The classic “give him a choice” approach is a perfect example. This is how it tends to go in my house [not an actual conversation, but the typical outcome of many real ones nonetheless]:

“Would you like soup or a sandwich for lunch?”

“I want a hog dog.”

“We’re not having hot dogs today. You have a choice of either soup or a sandwich.”

“I want a hot dog.”

“That’s not one of your choices.”

From here his response goes one of two ways:

A: “Well, that’s what I’m having.” [Feet stomping, pout big enough for a bird to land on.]

or

B: Meltdown that makes Chernobyl look tame.

Giving him a choice is not a parenting or communication strategy that works.

I still try. It’s not as though, having been unsuccessful with this approach, I instead turn to dictatorial parenting. I try to determine what he actually needs (as opposed to what he says he wants). I work hard to summon my patience from the reserve tanks when my (admittedly limited) supply has run out. I try to remember that he’s only four.

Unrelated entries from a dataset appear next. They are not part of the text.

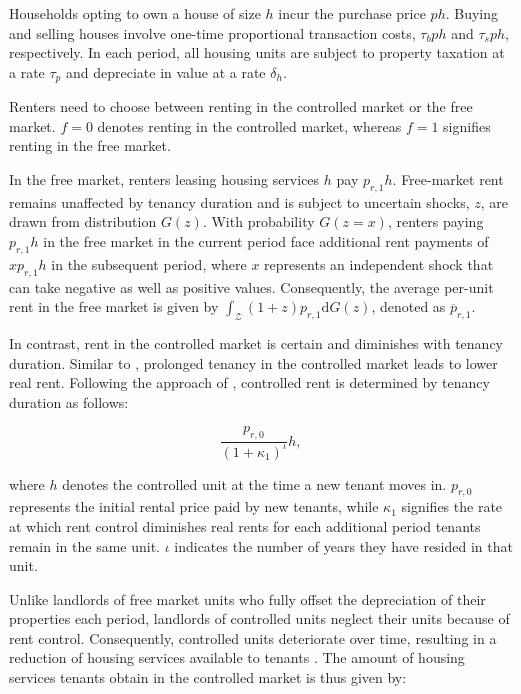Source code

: \documentclass[parskip=full]{article}
\begin{document}
Households opting to own a house of size $h$ incur the purchase price $p h$. Buying and selling houses involve one-time proportional transaction costs, $\tau_{b} p h$ and $\tau_{s} p h$, respectively. In each period, all housing units are subject to property taxation at a rate $\tau_{p}$ and depreciate in value at a rate $\delta_h$.

Renters need to choose between renting in the controlled market or the free market. $f=0$ denotes renting in the controlled market, whereas $f=1$ signifies renting in the free market.

In the free market, renters leasing housing services $h$ pay $p_{r,1} h$. Free-market rent remains unaffected by tenancy duration and is subject to uncertain shocks, $z$, are drawn from distribution $G(z)$. With probability $G(z=x)$, renters paying $p_{r,1}h$ in the free market in the current period face additional rent payments of $x p_{r,1}h$ in the subsequent period, where $x$ represents an independent shock that can take negative as well as positive values. Consequently, the average per-unit rent in the free market is given by $\int_\mathcal{Z}(1+z)p_{r,1}\mathrm{d}G(z)$, denoted as $\overline{p}_{r,1}$.

In contrast, rent in the controlled market is certain and diminishes with tenancy duration. Similar to \citet{fmn-2023}, prolonged tenancy in the controlled market leads to lower real rent. Following the approach of \citet{fmn-2023}, controlled rent is determined by tenancy duration as follows:

\begin{equation}\label{eq:rent_in_controlled_market}
\frac{p_{r,0}}{(1+\kappa_{1})^{\iota}} h,
\end{equation} 

\noindent where $h$ denotes the controlled unit at the time a new tenant moves in. $p_{r,0}$ represents the initial rental price paid by new tenants, while $\kappa_{1}$ signifies the rate at which rent control diminishes real rents for each additional period tenants remain in the same unit. $\iota$ indicates the number of years they have resided in that unit.

Unlike landlords of free market units who fully offset the depreciation of their properties each period, landlords of controlled units neglect their units because of rent control. Consequently, controlled units deteriorate over time, resulting in a reduction of housing services available to tenants \citep{gl-1990,la-2018}. The amount of housing services tenants obtain in the controlled market is thus given by:
\end{document}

But, oy. Four. I do love my child, and most of the time I really like him too. But to Four I really have only one thing to say:

Fuck you.

 


 

Comments

  1. Shit. And here I thought four was going to be Fabulous. I was told three was going to be a horror compared to two, and I thought, okay, I’ll ride the year out and we’ll get to Fabulous Four. Fuck.

  2. Oh God tell me about it. When you were describing that conversation about what to have for lunch, I remembered the time when he insisted on having juice, even though I told him several times that there was none in the house. And the whinyness? Ugh. I do feel like a lot of times he’s just giving me the finger.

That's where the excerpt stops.